President Biden and former President Trump disagreed on many things, one of them being NATO.
It has been widely reported that in 2018 Mr. Trump thought that “NATO was a bad deal for America” and that he privately repeatedly stated that he wanted to withdraw America from the alliance. During Mr. Biden’s visit to NATO’s headquarters in Brussels in June 2021, he stated that “a strong NATO is very good for America, it is essential for America.”
It made us wonder which of these diametrically opposing opinions best reflects the opinion of American voters. For that reason, we asked over 3000 users of ActiVote to weigh in, allowing them to pick among five answers to reflect on NATO Membership:
- The mission of NATO is no longer relevant and should be dissolved.
- The US should withdraw from NATO, it should be a European organization.
- NATO should remain in its current state.
- All European countries currently eligible should be encouraged to join, and NATO should help other countries aspiring for membership to meet the political and economic criteria necessary.
- NATO is paramount to security and peace, and membership should be extended to countries around the world.
Of the answers on this spectrum, the first two are more aligned with Mr. Trump’s opinion (NATO is a bad deal for America), while the last three are more aligned with Mr. Biden’s opinion (a strong NATO is essential for America).
It turns out that the American voters in a large majority are aligned with Joe Biden on this topic: only 22% believe that the US should withdraw from NATO or even have NATO dissolved altogether. The other 78% believe it should remain as is (14%), extended further into Europe (35%) or opened up for other countries to join (29%).
There was very little distinction in opinions based on gender, age, ethnicity, income or education.
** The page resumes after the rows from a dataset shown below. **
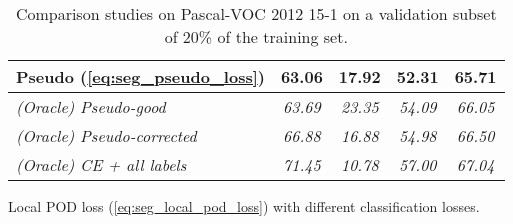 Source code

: \begin{table}
\begin{subtable}{\textwidth}
\begin{tabular}{@{}l|cccc@{}}
            Pseudo (\autoref{eq:seg_pseudo_loss}) & \textbf{63.06} & \textbf{17.92}    & \textbf{52.31} & \textbf{65.71} \\
            \midrule
            \textit{(Oracle) Pseudo-good}         & \textit{63.69} & \textit{23.35}    & \textit{54.09} & \textit{66.05} \\
            \textit{(Oracle) Pseudo-corrected}    & \textit{66.88} & \textit{16.88}    & \textit{54.98} & \textit{66.50} \\
            \textit{(Oracle) CE + all labels}     & \textit{71.45} & \textit{10.78}    & \textit{57.00} & \textit{67.04} \\
            \bottomrule
        \end{tabular}
        \caption{Local POD loss (\autoref{eq:seg_local_pod_loss}) with different classification losses.}
        \label{tab:seg_ablation_classif}
    \end{subtable}
    \caption{Comparison studies on Pascal-VOC 2012 15-1 on a validation subset of 20\% of the training set.}
    \label{tab:seg_ablation_distill_classif}
\end{table}



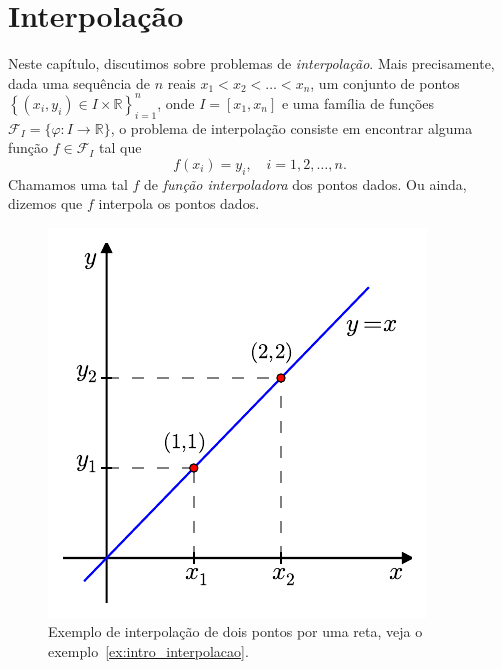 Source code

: 
%

\chapter{Interpolação}

Neste capítulo, discutimos sobre problemas de \emph{interpolação}. Mais precisamente, dada uma sequência de $n$ reais $x_1<x_2<\ldots<x_n$, um conjunto de pontos $\left\{(x_i, y_i)\in I\times\mathbb{R}\right\}_{i=1}^n$, onde $I=\left[x_1,x_n\right]$ e uma família de funções $\mathcal{F}_I = \{\varphi:I\rightarrow\mathbb{R}\}$, o problema de interpolação consiste em encontrar alguma função $f\in\mathcal{F}_I$ tal que
\begin{equation*}
  f(x_i) = y_i,\quad i=1, 2, \dotsc, n.
\end{equation*}
Chamamos uma tal $f$ de \emph{função interpoladora} dos pontos dados. Ou ainda, dizemos que $f$ interpola os pontos dados.

\begin{figure}
  \centering
  \includegraphics[scale=0.9]{./cap_interp/pics/ex_intro_interpolacao/ex_intro_interpolacao}
  \caption{Exemplo de interpolação de dois pontos por uma reta, veja o exemplo~\ref{ex:intro_interpolacao}.}\label{fig:ex_intro_interp}
\end{figure}

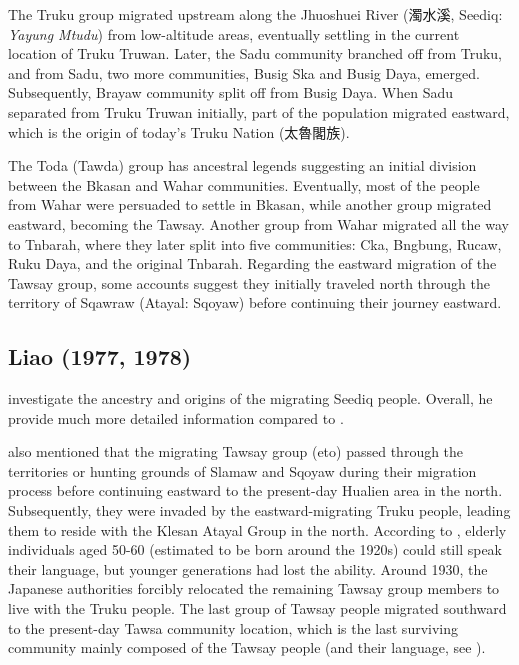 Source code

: The Truku group migrated upstream along the Jhuoshuei River (濁水溪, Seediq: \textit{Yayung Mtudu}) from low-altitude areas, eventually settling in the current location of Truku Truwan. Later, the Sadu community branched off from Truku, and from Sadu, two more communities, Busig Ska and Busig Daya, emerged. Subsequently, Brayaw community split off from Busig Daya. When Sadu separated from Truku Truwan initially, part of the population migrated eastward, which is the origin of today's Truku Nation (太魯閣族).

The Toda (Tawda) group has ancestral legends suggesting an initial division between the Bkasan and Wahar communities. Eventually, most of the people from Wahar were persuaded to settle in Bkasan, while another group migrated eastward, becoming the Tawsay. Another group from Wahar migrated all the way to Tnbarah, where they later split into five communities: Cka, Bngbung, Rucaw, Ruku Daya, and the original Tnbarah. Regarding the eastward migration of the Tawsay group, some accounts suggest they initially traveled north through the territory of Sqawraw (Atayal: Sqoyaw) before continuing their journey eastward.


\subsection{Liao (1977, 1978)}

\textcite{liao1977Sedtheruy,liao1978Sedtheruy} investigate the ancestry and origins of the migrating Seediq people. Overall, he provide much more detailed information compared to \textcite{utsurikawaetal1935}.

\textcite{liao1977Sedtheruy} also mentioned that the migrating Tawsay group (\acl{eto}) passed through the territories or hunting grounds of Slamaw and Sqoyaw during their migration process before continuing eastward to the present-day Hualien area in the north. Subsequently, they were invaded by the eastward-migrating Truku people, leading them to reside with the Klesan Atayal Group in the north. According to \textcite[65]{liao1977Sedtheruy}, elderly individuals aged 50-60 (estimated to be born around the 1920s) could still speak their language, but younger generations had lost the ability. Around 1930, the Japanese authorities forcibly relocated the remaining Tawsay group members to live with the Truku people. The last group of Tawsay people migrated southward to the present-day Tawsa community location, which is the last surviving community mainly composed of the Tawsay people (and their language, see \cite{lee2015tawsa}).


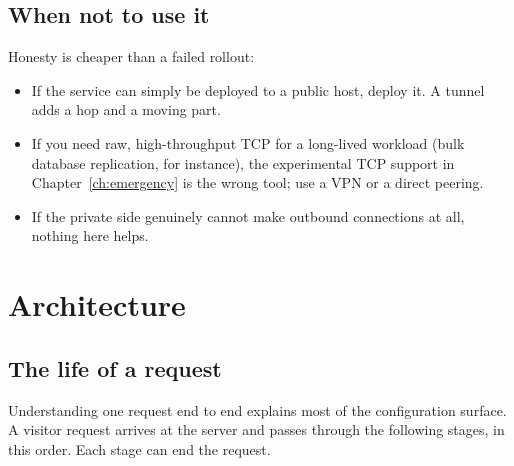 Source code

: \documentclass[11pt,a4paper,oneside]{book}
\begin{document}
\section{When not to use it}

Honesty is cheaper than a failed rollout:

\begin{itemize}[leftmargin=1.3em]
  \item If the service can simply be deployed to a public host, deploy it.
        A tunnel adds a hop and a moving part.
  \item If you need raw, high-throughput TCP for a long-lived workload
        (bulk database replication, for instance), the experimental TCP
        support in Chapter~\ref{ch:emergency} is the wrong tool; use a
        VPN or a direct peering.
  \item If the private side genuinely cannot make outbound connections at
        all, nothing here helps.
\end{itemize}

\chapter{Architecture}
\label{ch:architecture}

\section{The life of a request}

Understanding one request end to end explains most of the configuration
surface. A visitor request arrives at the server and passes through the
following stages, in this order. Each stage can end the request.
\end{document}
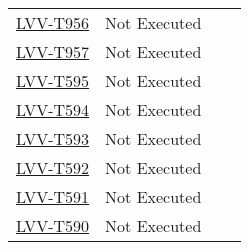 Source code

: \documentclass[DM,lsstdraft,STR,toc]{lsstdoc}
\begin{document}
\begin{longtable}{p{2cm}p{2.5cm}p{9cm}p{2.5cm}}
\begin{minipage}[]{9cm}
    \medskip
    \end{minipage}
    &
    \\\hline
\href{https://jira.lsstcorp.org/secure/Tests.jspa#/testCase/LVV-T956}{LVV-T956}
    & Not Executed &
    \begin{minipage}[]{9cm}
    \smallskip
    
    \medskip
    \end{minipage}
    &
    \\\hline
\href{https://jira.lsstcorp.org/secure/Tests.jspa#/testCase/LVV-T957}{LVV-T957}
    & Not Executed &
    \begin{minipage}[]{9cm}
    \smallskip
    
    \medskip
    \end{minipage}
    &
    \\\hline
\href{https://jira.lsstcorp.org/secure/Tests.jspa#/testCase/LVV-T595}{LVV-T595}
    & Not Executed &
    \begin{minipage}[]{9cm}
    \smallskip
    
    \medskip
    \end{minipage}
    &
    \\\hline
\href{https://jira.lsstcorp.org/secure/Tests.jspa#/testCase/LVV-T594}{LVV-T594}
    & Not Executed &
    \begin{minipage}[]{9cm}
    \smallskip
    
    \medskip
    \end{minipage}
    &
    \\\hline
\href{https://jira.lsstcorp.org/secure/Tests.jspa#/testCase/LVV-T593}{LVV-T593}
    & Not Executed &
    \begin{minipage}[]{9cm}
    \smallskip
    
    \medskip
    \end{minipage}
    &
    \\\hline
\href{https://jira.lsstcorp.org/secure/Tests.jspa#/testCase/LVV-T592}{LVV-T592}
    & Not Executed &
    \begin{minipage}[]{9cm}
    \smallskip
    
    \medskip
    \end{minipage}
    &
    \\\hline
\href{https://jira.lsstcorp.org/secure/Tests.jspa#/testCase/LVV-T591}{LVV-T591}
    & Not Executed &
    \begin{minipage}[]{9cm}
    \smallskip
    
    \medskip
    \end{minipage}
    &
    \\\hline
\href{https://jira.lsstcorp.org/secure/Tests.jspa#/testCase/LVV-T590}{LVV-T590}
    & Not Executed &
    \begin{minipage}[]{9cm}
    \smallskip
    

\end{minipage}
\end{longtable}
\end{document}
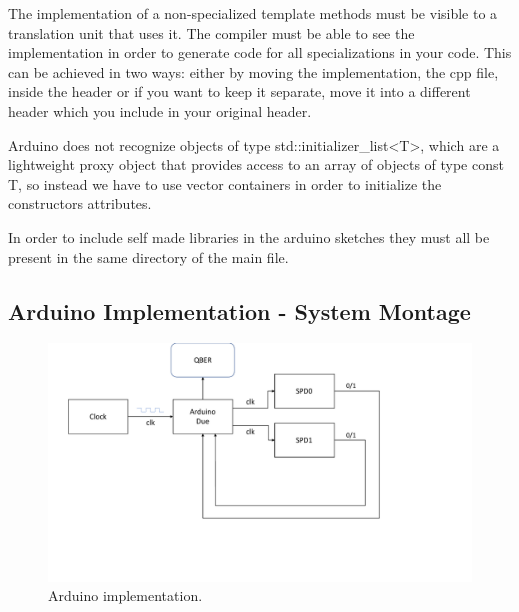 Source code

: \begin{refsection}
The implementation of a non-specialized template methods must be visible to a translation unit that uses it. The compiler must be able to see the implementation in order to generate code for all specializations in your code. This can be achieved in two ways: either by moving the implementation, the cpp file, inside the header or if you want to keep it separate, move it into a different header which you include in your original header.

Arduino does not recognize objects of type std::initializer\_list<T>, which are a lightweight proxy object that provides access to an array of objects of type const T, so instead we have to use vector containers in order to initialize the constructors attributes.

In order to include self made libraries in the arduino sketches they must all be present in the same directory of the main file.


\subsection{Arduino Implementation - System Montage}
\begin{figure}[H]
	\centering
	\includegraphics[width=1\linewidth]{./sdf/arduino_quantum_rx/figures/montageDiagram.pdf}
	\caption{Arduino implementation.}
	\label{montage}
\end{figure}


\end{refsection}
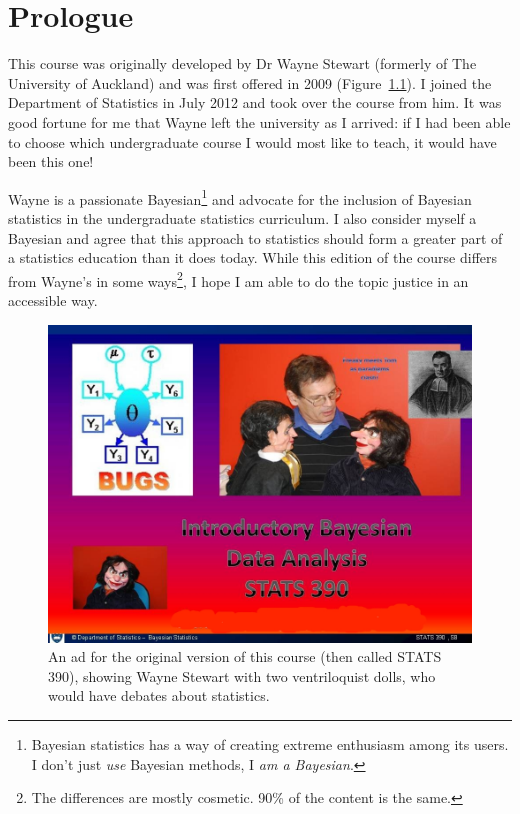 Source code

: \chapter{Prologue}
This course was originally developed by Dr Wayne Stewart (formerly of The
University of
Auckland) and was first offered in 2009 (Figure~\ref{fig:wayne}).
I joined the Department of Statistics in July 2012
and took over the course from him. It was good fortune for me that Wayne left
the university as I arrived: if I had been able to choose which undergraduate
course I would most like to teach, it would have been this one!

Wayne is a passionate Bayesian\footnote{Bayesian statistics has a way of
creating extreme enthusiasm among its users. I don't just {\it use} Bayesian
methods, I {\it am a Bayesian}.}
and advocate
for the inclusion of Bayesian statistics in the undergraduate
statistics curriculum. I also consider myself a Bayesian and agree that this
approach to statistics should form a greater part of a statistics education
than it does today. 
While this edition of the course differs from Wayne's in some ways\footnote{
The differences are mostly cosmetic. 90\% of the content is the same.},
I hope I am able to do the topic justice in an accessible way.

\begin{figure}
\begin{center}
\includegraphics[scale=0.5]{Figures/390course.jpg}
\end{center}
\caption{An ad for the original version of this course (then called
STATS 390), showing Wayne Stewart with two ventriloquist dolls, who would
have debates about statistics.\label{fig:wayne}}
\end{figure}

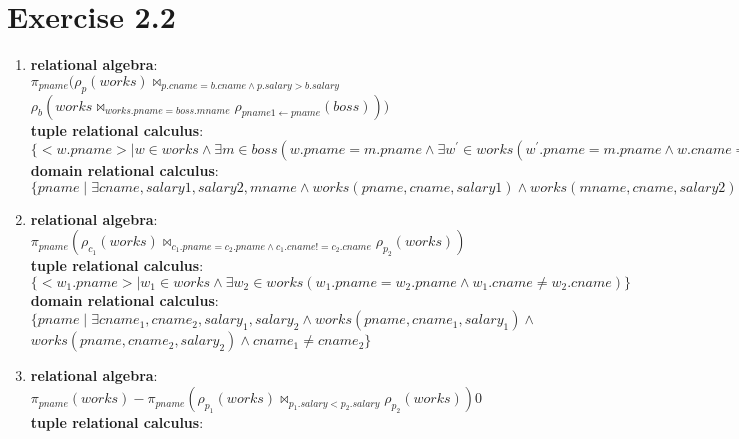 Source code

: \documentclass[12pt]{article}
\begin{document}
	\section{Exercise 2.2}
	\begin{enumerate}[label = 2.2.\arabic*]
		\item %
			\textbf{relational algebra}: \\
			$\pi_{pname}( \rho_{p}(works) \bowtie_{p.cname = b.cname \land p.salary > b.salary}$ \\
			\hspace*{2cm}$ \rho_{b}(works \bowtie_{works.pname = boss.mname} \rho_{pname1\leftarrow pname}(boss) ) )$ \\
			\textbf{tuple relational calculus}:\\
			$\{ <w.pname> \mid w \in works \land \exists m \in boss (w.pname = m.pname \land \exists w^\prime \in works ( w^\prime.pname =m.pname \land w.cname = w^\prime.cname \land w.salary > w^\prime.salary ))  \}$ \\
			\textbf{domain relational calculus}: \\
			$\{ pname \mid \exists cname, salary1, salary2,mname \land works(pname,cname,salary1) \land works(mname, cname, salary2) \land boss(pname, cname) \land salary1 > salary2\}$
		\item 
			\textbf{relational algebra}:\\
			$\pi_{pname}( \rho_{c_1}(works) \bowtie_{c_1.pname=c_2.pname \land c_1.cname != c_2.cname} \rho_{p_2}(works) )$ \\
			\textbf{tuple relational calculus}:\\
			$\{ <w_1.pname> \mid w_1\in works \land \exists w_2 \in works( w_1.pname=w_2.pname \land w_1.cname \neq w_2.cname) \} $ \\
			\textbf{domain relational calculus}:\\
			$\{ pname \mid \exists cname_1, cname_2, salary_1, salary_2 \land works(pname, cname_1, salary_1) \land$ \\
			\hspace*{2cm}$ works(pname, cname_2, salary_2) \land cname_1 \neq cname_2 \} $ \\
		\item 
			\textbf{relational algebra}:\\
			$\pi_{pname}(works) - \pi_{pname}(\rho_{p_1}(works) \bowtie_{p_1.salary < p_2.salary} \rho_{p_2}(works))0$ \\
			\textbf{tuple relational calculus}:\\

\end{enumerate}
\end{document}
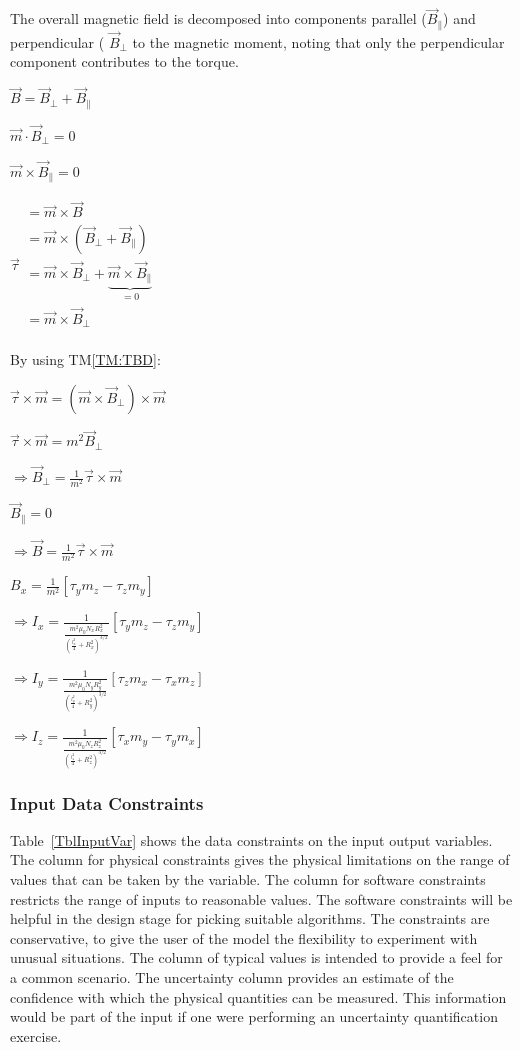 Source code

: \documentclass[12pt]{article}
\newcommand{\tref}[1]{TM\ref{#1}}
\begin{document}
The overall magnetic field is decomposed into components parallel ($\vec{B}_{\parallel}$) and perpendicular ( $\vec{B}_{\bot}$ to the magnetic moment, noting that only the perpendicular component contributes to the torque. 

$\vec{B}=\vec{B}_{\bot}+\vec{B}_{\parallel}$

$\vec{m}\cdot \vec{B}_{\bot}=0$

$\vec{m}\times \vec{B}_{\parallel}=0$

$\vec{\tau}\begin{array}{l}
 =\vec{m}\times \vec{B}\\
 =\vec{m}\times \left( \vec{B}_{\bot}+\vec{B}_{\parallel} \right)\\
 =\vec{m}\times \vec{B}_{\bot}+\underset{=0}{\underbrace{\vec{m}\times \vec{B}_{\parallel}}}\\
 =\vec{m}\times \vec{B}_{\bot}\\
\end{array}$

By using \tref{TM:TBD}:

$\vec{\tau}\times \vec{m}=\left( \vec{m}\times \vec{B}_{\bot} \right) \times \vec{m}$

$\vec{\tau}\times \vec{m}=m^2\vec{B}_{\bot}$

$\Rightarrow \vec{B}_{\bot}=\frac{1}{m^2}\vec{\tau}\times \vec{m}$

$\vec{B}_{\parallel}=0$

$\Rightarrow \vec{B}=\frac{1}{m^2}\vec{\tau}\times \vec{m}$

$B_x=\frac{1}{m^2}\left[ \tau _ym_z-\tau _zm_y \right] $

$\Rightarrow I_x=\frac{1}{\frac{m^2\mu _0N_xR_{x}^{2}}{\left( \frac{l_{x}^{2}}{4}+R_{x}^{2} \right) ^{3/2}}}\left[ \tau _ym_z-\tau _zm_y \right] $

$\Rightarrow I_y=\frac{1}{\frac{m^2\mu _0N_yR_{y}^{2}}{\left( \frac{l_{y}^{2}}{4}+R_{y}^{2} \right) ^{3/2}}}\left[ \tau _zm_x-\tau _xm_z \right] $

$\Rightarrow I_z=\frac{1}{\frac{m^2\mu _0N_zR_{z}^{2}}{\left( \frac{l_{z}^{2}}{4}+R_{z}^{2} \right) ^{3/2}}}\left[ \tau _xm_y-\tau _ym_x \right] $


\subsubsection{Input Data Constraints} \label{sec_DataConstraints}    

Table~\ref{TblInputVar} shows the data constraints on the input output
variables.  The column for physical constraints gives the physical limitations
on the range of values that can be taken by the variable.  The column for
software constraints restricts the range of inputs to reasonable values.  The
software constraints will be helpful in the design stage for picking suitable
algorithms.  The constraints are conservative, to give the user of the model the
flexibility to experiment with unusual situations.  The column of typical values
is intended to provide a feel for a common scenario.  The uncertainty column
provides an estimate of the confidence with which the physical quantities can be
measured.  This information would be part of the input if one were performing an
uncertainty quantification exercise.
\end{document}
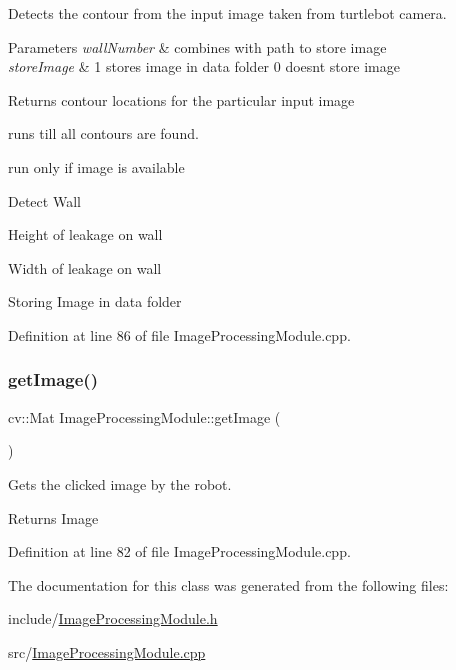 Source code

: Detects the contour from the input image taken from turtlebot camera. 


\begin{DoxyParams}{Parameters}
{\em wall\+Number} & combines with path to store image\\
\hline
{\em store\+Image} & 1 stores image in data folder 0 doesn\textquotesingle{}t store image\\
\hline
\end{DoxyParams}
\begin{DoxyReturn}{Returns}
contour locations for the particular input image 
\end{DoxyReturn}
runs till all contours are found.

run only if image is available

Detect Wall

Height of leakage on wall

Width of leakage on wall

Storing Image in data folder 

Definition at line 86 of file Image\+Processing\+Module.\+cpp.

\mbox{\label{class_image_processing_module_a445c2a3e209f7d7d757dc68beb9c0829}} 
\subsubsection{\texorpdfstring{get\+Image()}{getImage()}}
{\footnotesize\ttfamily cv\+::\+Mat Image\+Processing\+Module\+::get\+Image (\begin{DoxyParamCaption}{ }\end{DoxyParamCaption})}



Gets the clicked image by the robot. 

\begin{DoxyReturn}{Returns}
Image 
\end{DoxyReturn}


Definition at line 82 of file Image\+Processing\+Module.\+cpp.



The documentation for this class was generated from the following files\+:\begin{DoxyCompactItemize}
\item 
include/\mbox{\hyperlink{_image_processing_module_8h}{Image\+Processing\+Module.\+h}}\item 
src/\mbox{\hyperlink{_image_processing_module_8cpp}{Image\+Processing\+Module.\+cpp}}\end{DoxyCompactItemize}
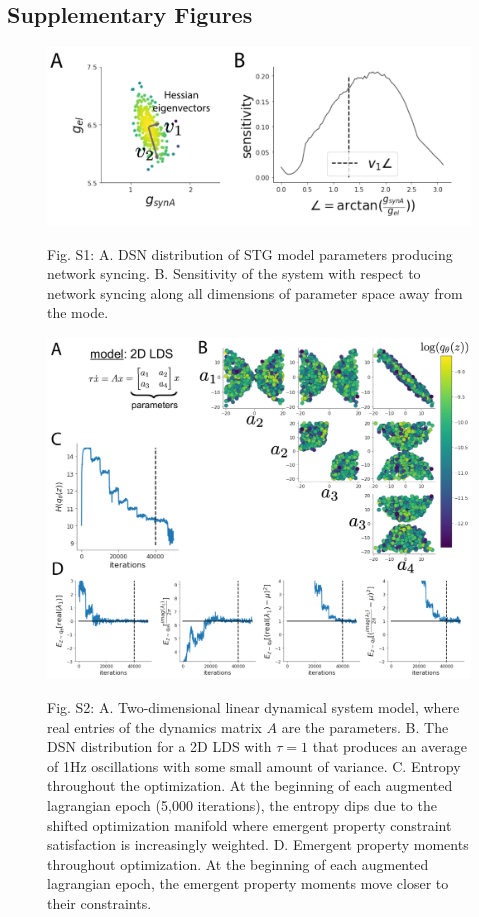 \documentclass[11pt]{article}
\begin{document}
\subsection{Supplementary Figures}

\begin{figure}
\begin{center}
\includegraphics[scale=0.7]{figs/figS1/figS1.pdf}
\end{center}
Fig. S1: A. DSN distribution of STG model parameters producing network syncing.  B. Sensitivity of the system with respect to network syncing along all dimensions of parameter space away from the mode.
\end{figure}

\begin{figure}
\begin{center}
\includegraphics[scale=0.5]{figs/figS2/figS2.pdf}
\end{center}
Fig. S2: A. Two-dimensional linear dynamical system model, where real entries of the dynamics matrix $A$ are the parameters.  B. The DSN distribution for a 2D LDS with $\tau=1$ that produces an average of 1Hz oscillations with some small amount of variance.  C. Entropy throughout the optimization.  At the beginning of each augmented lagrangian epoch (5,000 iterations), the entropy dips due to the shifted optimization manifold where emergent property constraint satisfaction is increasingly weighted.  D. Emergent property moments throughout optimization.  At the beginning of each augmented lagrangian epoch, the emergent property moments move closer to their constraints.
\end{figure}
\end{document}
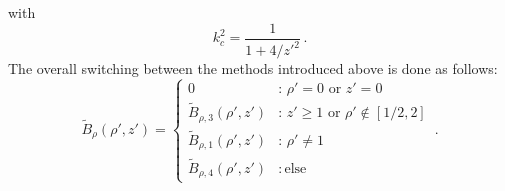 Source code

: with
\begin{equation}
  k_c^2 = \frac{1}{1 + 4/{z'}^2} \, .
\end{equation}
%
%
The overall switching between the methods introduced above is done as follows:
\begin{equation}
  \tilde{B}_\rho(\rho', z')
  = \begin{cases}
      0                                 &:\, \rho' = 0 \textrm{ or } z' = 0 \\
      \tilde{B}_{\rho,3} (\rho', z') &:\, z' \geq 1 \textrm{ or } \rho' \notin [1/2, 2] \\
      \tilde{B}_{\rho,1} (\rho', z') &:\, \rho' \neq 1         \\
      \tilde{B}_{\rho,4} (\rho', z') &:\, \textrm{else}
    \end{cases} \, .
\end{equation}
The only characteristic that showed some differentiation is party affiliation: Republicans are more sceptical about NATO than Democrats (or Independents): 35% of Republicans believe that NATO is no longer relevant for the USA, as opposed to 13% of independents and 6% of Democrats.
Still, a large majority of 65% Republicans support NATO, including a possible expansion.
The support for NATO by Republicans is not new. Mitt Romney, the 2012 Republican presidential nominee, and now US senator for Utah, as recently as July 2020 gave a speech in the US Senate to support NATO. John McCain, the 2008 Republican presidential nominee was such a staunch supporter of NATO that after his death in 2018 it was proposed to name the new NATO headquarters after him. These examples show that support for NATO was part of the Republican platform. Our poll shows that it remains that way today in the eyes of not only the American voters in general, but also 2 out of 3 Republicans.
Mr. Trump has shaken up some of the previously held beliefs of Republicans. The role of NATO isn’t one of them.